==== DATASET EXCERPTS
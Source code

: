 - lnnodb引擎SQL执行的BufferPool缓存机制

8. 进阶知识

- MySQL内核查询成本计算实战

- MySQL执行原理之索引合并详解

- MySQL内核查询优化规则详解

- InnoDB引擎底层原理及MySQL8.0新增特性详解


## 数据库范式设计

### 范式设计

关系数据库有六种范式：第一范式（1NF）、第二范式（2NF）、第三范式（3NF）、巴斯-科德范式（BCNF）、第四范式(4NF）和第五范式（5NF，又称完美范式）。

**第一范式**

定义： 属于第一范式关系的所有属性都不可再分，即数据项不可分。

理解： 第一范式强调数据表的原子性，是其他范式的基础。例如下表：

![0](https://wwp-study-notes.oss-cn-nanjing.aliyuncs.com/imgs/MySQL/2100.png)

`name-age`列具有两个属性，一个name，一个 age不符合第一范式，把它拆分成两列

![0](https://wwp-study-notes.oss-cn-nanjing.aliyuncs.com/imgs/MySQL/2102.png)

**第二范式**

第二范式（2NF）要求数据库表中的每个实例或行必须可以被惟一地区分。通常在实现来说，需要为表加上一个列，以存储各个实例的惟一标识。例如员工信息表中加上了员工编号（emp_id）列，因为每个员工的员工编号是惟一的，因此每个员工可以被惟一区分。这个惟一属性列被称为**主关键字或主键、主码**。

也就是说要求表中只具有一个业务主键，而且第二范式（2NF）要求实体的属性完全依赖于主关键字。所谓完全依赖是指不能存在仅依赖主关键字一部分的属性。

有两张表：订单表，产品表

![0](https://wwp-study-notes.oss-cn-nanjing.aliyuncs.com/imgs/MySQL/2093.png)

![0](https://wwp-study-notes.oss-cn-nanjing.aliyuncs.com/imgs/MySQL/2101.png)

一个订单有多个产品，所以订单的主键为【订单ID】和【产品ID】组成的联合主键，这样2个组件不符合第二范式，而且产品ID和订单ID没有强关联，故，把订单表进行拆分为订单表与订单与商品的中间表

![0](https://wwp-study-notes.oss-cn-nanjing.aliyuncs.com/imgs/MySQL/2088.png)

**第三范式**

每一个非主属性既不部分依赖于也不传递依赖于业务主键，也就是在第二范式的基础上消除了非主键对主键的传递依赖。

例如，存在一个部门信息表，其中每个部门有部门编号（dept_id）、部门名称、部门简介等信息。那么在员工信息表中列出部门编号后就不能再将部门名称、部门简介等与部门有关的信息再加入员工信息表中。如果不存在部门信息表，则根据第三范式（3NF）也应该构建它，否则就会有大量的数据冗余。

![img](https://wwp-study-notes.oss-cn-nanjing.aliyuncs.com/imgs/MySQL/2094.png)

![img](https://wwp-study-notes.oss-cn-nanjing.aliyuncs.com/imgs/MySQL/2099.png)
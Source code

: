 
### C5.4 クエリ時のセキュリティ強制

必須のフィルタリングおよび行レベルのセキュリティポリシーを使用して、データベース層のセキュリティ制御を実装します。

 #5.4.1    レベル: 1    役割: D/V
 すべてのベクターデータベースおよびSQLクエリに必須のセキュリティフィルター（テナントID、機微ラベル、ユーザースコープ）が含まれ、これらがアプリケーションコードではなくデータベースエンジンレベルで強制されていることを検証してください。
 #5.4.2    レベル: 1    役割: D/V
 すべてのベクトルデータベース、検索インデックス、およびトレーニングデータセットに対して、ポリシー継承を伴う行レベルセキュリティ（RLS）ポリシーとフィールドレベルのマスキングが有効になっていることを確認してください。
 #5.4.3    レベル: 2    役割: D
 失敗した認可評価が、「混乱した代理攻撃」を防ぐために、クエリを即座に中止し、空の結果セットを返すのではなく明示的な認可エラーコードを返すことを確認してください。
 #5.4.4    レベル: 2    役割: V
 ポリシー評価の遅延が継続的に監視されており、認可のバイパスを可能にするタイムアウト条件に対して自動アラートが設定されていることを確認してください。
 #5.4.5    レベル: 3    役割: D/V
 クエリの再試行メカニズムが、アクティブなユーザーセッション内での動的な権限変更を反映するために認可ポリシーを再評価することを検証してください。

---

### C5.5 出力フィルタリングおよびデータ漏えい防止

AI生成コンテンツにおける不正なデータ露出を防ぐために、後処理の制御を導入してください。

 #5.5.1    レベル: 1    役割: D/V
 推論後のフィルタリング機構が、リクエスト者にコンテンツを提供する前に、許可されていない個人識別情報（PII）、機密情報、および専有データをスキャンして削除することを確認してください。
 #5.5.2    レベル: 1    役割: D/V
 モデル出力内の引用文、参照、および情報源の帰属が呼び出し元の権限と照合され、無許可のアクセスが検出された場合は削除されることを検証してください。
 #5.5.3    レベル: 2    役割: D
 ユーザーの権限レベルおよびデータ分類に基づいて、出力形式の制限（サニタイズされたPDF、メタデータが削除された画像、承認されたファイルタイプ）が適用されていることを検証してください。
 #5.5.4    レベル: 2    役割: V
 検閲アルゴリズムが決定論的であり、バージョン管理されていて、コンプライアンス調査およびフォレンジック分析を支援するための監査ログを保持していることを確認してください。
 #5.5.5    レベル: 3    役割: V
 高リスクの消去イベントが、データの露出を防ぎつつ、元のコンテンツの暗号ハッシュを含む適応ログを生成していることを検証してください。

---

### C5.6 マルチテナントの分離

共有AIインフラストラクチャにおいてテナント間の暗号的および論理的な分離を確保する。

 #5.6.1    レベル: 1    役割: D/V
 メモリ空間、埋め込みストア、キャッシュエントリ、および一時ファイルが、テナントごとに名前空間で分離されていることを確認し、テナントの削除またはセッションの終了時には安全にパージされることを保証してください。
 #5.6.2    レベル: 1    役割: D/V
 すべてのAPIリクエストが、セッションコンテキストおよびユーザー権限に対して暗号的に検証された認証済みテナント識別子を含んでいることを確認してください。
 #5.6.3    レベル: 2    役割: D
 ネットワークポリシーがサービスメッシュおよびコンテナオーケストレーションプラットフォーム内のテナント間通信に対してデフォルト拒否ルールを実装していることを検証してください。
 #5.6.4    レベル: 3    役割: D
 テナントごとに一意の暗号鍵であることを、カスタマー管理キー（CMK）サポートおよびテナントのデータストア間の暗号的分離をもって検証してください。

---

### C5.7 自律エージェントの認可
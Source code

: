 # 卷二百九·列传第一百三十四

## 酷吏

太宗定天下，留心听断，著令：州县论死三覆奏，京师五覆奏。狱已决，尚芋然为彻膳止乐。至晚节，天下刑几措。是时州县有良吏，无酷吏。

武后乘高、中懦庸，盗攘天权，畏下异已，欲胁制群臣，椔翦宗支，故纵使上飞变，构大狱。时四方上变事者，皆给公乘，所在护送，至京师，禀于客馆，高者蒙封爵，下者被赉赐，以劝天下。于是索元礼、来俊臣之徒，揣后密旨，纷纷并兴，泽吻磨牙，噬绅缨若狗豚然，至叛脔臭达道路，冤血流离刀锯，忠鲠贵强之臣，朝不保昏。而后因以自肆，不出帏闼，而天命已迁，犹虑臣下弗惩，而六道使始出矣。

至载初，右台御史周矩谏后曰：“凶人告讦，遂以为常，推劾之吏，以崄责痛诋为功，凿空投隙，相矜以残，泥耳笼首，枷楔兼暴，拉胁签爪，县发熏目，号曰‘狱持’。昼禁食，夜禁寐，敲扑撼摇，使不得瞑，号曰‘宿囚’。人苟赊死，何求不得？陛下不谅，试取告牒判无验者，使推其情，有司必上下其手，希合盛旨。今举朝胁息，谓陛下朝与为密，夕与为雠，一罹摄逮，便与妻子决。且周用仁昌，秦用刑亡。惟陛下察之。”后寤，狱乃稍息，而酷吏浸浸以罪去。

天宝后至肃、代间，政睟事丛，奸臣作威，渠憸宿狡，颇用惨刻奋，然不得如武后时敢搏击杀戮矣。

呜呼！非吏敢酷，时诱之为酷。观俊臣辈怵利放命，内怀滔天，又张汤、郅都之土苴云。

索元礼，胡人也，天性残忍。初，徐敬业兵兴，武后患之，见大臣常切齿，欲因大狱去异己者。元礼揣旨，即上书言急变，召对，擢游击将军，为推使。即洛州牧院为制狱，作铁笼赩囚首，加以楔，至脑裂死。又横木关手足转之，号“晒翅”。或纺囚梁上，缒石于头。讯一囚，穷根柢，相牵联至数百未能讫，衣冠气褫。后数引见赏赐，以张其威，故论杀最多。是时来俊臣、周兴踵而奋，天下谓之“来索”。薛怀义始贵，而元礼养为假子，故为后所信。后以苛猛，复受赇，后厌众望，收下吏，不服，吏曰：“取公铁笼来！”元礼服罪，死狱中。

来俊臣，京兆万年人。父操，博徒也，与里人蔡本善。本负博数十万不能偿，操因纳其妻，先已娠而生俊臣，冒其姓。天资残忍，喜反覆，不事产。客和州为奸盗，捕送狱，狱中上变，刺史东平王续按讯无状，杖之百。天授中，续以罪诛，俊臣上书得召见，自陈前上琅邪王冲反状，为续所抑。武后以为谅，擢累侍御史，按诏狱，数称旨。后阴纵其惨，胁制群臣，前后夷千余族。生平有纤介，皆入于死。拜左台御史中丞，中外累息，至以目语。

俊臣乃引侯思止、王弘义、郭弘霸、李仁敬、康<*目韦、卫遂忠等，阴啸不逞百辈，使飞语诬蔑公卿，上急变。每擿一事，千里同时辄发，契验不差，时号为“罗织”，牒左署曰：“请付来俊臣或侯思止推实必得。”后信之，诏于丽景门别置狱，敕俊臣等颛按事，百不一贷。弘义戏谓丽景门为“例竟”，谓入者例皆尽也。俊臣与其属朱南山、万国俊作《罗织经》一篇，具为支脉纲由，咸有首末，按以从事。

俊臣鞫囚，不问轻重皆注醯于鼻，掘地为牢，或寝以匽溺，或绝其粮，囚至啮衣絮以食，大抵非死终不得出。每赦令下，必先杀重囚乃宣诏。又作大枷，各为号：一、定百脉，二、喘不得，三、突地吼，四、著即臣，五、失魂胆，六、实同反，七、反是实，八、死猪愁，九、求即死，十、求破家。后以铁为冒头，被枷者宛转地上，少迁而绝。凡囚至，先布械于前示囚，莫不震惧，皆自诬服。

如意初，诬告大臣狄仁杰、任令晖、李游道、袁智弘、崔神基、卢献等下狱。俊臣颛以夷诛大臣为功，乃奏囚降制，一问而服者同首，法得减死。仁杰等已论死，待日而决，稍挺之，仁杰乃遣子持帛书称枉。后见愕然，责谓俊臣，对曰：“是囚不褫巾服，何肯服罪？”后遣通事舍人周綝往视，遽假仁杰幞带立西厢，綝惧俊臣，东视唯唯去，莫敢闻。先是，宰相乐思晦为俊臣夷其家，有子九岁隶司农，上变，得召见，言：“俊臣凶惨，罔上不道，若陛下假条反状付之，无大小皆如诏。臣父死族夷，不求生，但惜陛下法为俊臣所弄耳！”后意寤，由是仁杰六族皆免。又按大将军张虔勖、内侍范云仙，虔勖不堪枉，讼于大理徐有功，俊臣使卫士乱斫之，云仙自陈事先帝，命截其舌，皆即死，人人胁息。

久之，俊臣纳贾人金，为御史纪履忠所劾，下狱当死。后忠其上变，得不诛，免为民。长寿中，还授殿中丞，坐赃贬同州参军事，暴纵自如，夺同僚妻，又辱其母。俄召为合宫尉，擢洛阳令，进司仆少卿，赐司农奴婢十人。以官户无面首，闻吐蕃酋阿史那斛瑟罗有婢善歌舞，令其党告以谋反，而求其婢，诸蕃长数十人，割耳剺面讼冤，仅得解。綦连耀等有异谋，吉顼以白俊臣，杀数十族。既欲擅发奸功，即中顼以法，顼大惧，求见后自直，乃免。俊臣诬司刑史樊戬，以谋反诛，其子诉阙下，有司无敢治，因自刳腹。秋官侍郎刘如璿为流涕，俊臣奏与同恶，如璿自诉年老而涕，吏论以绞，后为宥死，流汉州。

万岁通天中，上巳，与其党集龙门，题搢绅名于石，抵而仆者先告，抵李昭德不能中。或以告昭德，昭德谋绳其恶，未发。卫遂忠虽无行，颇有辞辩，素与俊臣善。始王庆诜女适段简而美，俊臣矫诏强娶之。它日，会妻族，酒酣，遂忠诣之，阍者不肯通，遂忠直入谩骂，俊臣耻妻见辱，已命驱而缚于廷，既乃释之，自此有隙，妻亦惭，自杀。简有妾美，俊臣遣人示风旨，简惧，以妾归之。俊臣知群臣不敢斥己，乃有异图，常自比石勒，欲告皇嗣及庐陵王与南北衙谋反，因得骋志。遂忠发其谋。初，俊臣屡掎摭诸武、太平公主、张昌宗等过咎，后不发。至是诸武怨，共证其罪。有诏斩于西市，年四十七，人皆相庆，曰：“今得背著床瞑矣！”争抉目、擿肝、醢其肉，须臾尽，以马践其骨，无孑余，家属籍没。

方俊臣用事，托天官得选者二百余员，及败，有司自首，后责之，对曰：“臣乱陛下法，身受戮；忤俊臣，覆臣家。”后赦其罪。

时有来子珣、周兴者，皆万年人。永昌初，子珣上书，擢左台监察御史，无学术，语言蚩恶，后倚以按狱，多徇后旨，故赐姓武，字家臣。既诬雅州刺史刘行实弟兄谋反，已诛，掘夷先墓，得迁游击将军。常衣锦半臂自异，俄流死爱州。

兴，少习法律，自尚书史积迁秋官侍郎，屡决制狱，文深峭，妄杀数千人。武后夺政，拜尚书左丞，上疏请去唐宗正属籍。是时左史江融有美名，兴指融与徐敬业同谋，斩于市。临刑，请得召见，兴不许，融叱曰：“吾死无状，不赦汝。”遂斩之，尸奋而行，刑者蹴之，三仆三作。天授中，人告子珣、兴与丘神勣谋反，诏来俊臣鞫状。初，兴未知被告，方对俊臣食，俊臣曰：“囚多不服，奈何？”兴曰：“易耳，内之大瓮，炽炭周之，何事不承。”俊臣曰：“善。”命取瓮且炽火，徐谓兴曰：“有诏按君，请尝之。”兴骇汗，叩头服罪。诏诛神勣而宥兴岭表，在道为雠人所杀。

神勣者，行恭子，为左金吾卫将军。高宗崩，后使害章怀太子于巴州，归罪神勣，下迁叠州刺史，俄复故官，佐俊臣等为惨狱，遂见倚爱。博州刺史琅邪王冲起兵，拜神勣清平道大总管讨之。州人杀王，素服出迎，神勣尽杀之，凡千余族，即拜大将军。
========
[ABOUT THIS EXERCISE] Only the lines from the start of the data to the line holding "第二范式（2NF）要求数据库" are wanted; return them exactly, both ends included.

[WRITTEN REPLY]
Source code

: - lnnodb引擎SQL执行的BufferPool缓存机制

8. 进阶知识

- MySQL内核查询成本计算实战

- MySQL执行原理之索引合并详解

- MySQL内核查询优化规则详解

- InnoDB引擎底层原理及MySQL8.0新增特性详解


## 数据库范式设计

### 范式设计

关系数据库有六种范式：第一范式（1NF）、第二范式（2NF）、第三范式（3NF）、巴斯-科德范式（BCNF）、第四范式(4NF）和第五范式（5NF，又称完美范式）。

**第一范式**

定义： 属于第一范式关系的所有属性都不可再分，即数据项不可分。

理解： 第一范式强调数据表的原子性，是其他范式的基础。例如下表：

![0](https://wwp-study-notes.oss-cn-nanjing.aliyuncs.com/imgs/MySQL/2100.png)

`name-age`列具有两个属性，一个name，一个 age不符合第一范式，把它拆分成两列

![0](https://wwp-study-notes.oss-cn-nanjing.aliyuncs.com/imgs/MySQL/2102.png)

**第二范式**

第二范式（2NF）要求数据库表中的每个实例或行必须可以被惟一地区分。通常在实现来说，需要为表加上一个列，以存储各个实例的惟一标识。例如员工信息表中加上了员工编号（emp_id）列，因为每个员工的员工编号是惟一的，因此每个员工可以被惟一区分。这个惟一属性列被称为**主关键字或主键、主码**。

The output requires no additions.